The feasible path is that we study biological systems and use science and engineering to create an AI with similar capabilities (say a lab rat). This AI is not at all human, but it’s rat-smart and has access to the entire Internet, vast quantities of sensory data, and runs a million times faster with vast quantities of working memory… Set that AI the problem of how humans work and it just might find the answer we cannot.
As it happens, that’s the path we’re on, whether we know it or not.
I fully agree with that perspective as there are no current approaches, which create adaptations of “significant” architectural difference (i.e. adding on a whole new block of architecture akin to adding a Hippocampus). The architecture of the way the brain works and is integrated I don’t think any GA approach can achive success any much more than the proverbial monkey at a typewriter creating a litterary work of art before the universe cools close to absolute zero.

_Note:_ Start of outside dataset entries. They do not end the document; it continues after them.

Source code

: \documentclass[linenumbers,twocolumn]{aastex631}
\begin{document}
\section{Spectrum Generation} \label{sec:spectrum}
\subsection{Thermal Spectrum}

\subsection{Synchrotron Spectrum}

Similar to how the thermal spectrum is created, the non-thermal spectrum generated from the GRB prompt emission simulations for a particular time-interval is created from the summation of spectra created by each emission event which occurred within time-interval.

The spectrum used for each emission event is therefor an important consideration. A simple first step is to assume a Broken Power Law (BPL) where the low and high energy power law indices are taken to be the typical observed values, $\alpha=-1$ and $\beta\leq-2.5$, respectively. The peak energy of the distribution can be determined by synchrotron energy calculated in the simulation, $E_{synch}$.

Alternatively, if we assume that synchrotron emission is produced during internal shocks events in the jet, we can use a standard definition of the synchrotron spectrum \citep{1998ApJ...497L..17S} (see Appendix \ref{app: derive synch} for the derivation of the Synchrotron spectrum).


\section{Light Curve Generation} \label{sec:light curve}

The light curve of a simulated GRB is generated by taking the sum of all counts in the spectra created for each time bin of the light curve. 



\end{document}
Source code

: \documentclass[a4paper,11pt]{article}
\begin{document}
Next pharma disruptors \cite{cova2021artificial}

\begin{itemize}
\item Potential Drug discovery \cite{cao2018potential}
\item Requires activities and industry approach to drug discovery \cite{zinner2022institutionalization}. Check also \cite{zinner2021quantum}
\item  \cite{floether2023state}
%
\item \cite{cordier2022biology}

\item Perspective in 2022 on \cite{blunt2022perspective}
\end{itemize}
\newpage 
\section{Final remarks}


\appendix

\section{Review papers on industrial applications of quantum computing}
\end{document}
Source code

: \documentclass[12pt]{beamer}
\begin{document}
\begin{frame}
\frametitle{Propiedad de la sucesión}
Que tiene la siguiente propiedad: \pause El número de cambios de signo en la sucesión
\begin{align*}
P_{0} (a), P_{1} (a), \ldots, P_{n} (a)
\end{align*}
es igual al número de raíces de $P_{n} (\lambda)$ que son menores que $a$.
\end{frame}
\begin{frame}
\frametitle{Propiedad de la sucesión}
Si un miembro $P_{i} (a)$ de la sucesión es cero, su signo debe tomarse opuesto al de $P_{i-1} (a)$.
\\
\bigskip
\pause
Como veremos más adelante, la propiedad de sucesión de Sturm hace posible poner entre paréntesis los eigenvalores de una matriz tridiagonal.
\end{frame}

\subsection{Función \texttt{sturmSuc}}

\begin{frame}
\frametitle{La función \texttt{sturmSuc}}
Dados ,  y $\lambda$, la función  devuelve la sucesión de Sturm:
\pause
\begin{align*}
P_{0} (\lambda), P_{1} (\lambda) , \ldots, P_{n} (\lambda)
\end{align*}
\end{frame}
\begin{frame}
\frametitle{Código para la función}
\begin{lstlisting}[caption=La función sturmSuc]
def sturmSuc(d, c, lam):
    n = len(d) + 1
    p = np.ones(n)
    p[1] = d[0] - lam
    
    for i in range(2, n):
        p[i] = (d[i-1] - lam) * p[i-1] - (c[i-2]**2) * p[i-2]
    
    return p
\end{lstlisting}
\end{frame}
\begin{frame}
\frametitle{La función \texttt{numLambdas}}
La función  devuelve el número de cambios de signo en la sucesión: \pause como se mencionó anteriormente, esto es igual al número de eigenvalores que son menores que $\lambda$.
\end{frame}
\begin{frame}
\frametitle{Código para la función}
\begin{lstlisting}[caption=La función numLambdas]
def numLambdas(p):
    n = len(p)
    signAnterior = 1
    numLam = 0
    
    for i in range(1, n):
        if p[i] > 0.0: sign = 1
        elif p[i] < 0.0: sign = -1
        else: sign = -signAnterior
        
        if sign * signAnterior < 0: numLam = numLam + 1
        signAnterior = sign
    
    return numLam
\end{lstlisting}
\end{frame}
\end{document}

My perspective is maybe a little too out there because I believe that it will be the first “basic” AGI which will (help) create the next, not any simplified GA type approach. Humans will then be sitting at the proverbial typewriter, alongside the monkey, trying to create the next work of art. Again a bit too out there, just my perspective.
HTM/TBT is the best theory of how “part” of the architecture needs to work, but I’m not in the camp of fully replicating spiking (full biology) behaviour because of the resulting level/ degree of complexity later on in the process if you go down that route. HPC architectures will be able to implement the raw compute and interconnect but I think it will be a less optimal route at significant scale. Reducing bit widths/size for the sake of data compression to fit a model in memory, to create an extra bit of “simple” scale, I think destroys a critical part of the temporal nature as to what needs to be implemented, primarily in memory formation. Again just my perspective and conjecture I’m trying to program.
The research is needed and awesome as to what it achieves and is as you say is the work that is needed to make real progress that no amount of thinking can achieve. Im 100% in the camp of the think->study->engineer->repeat loop. Studying the biology is the only way to get there.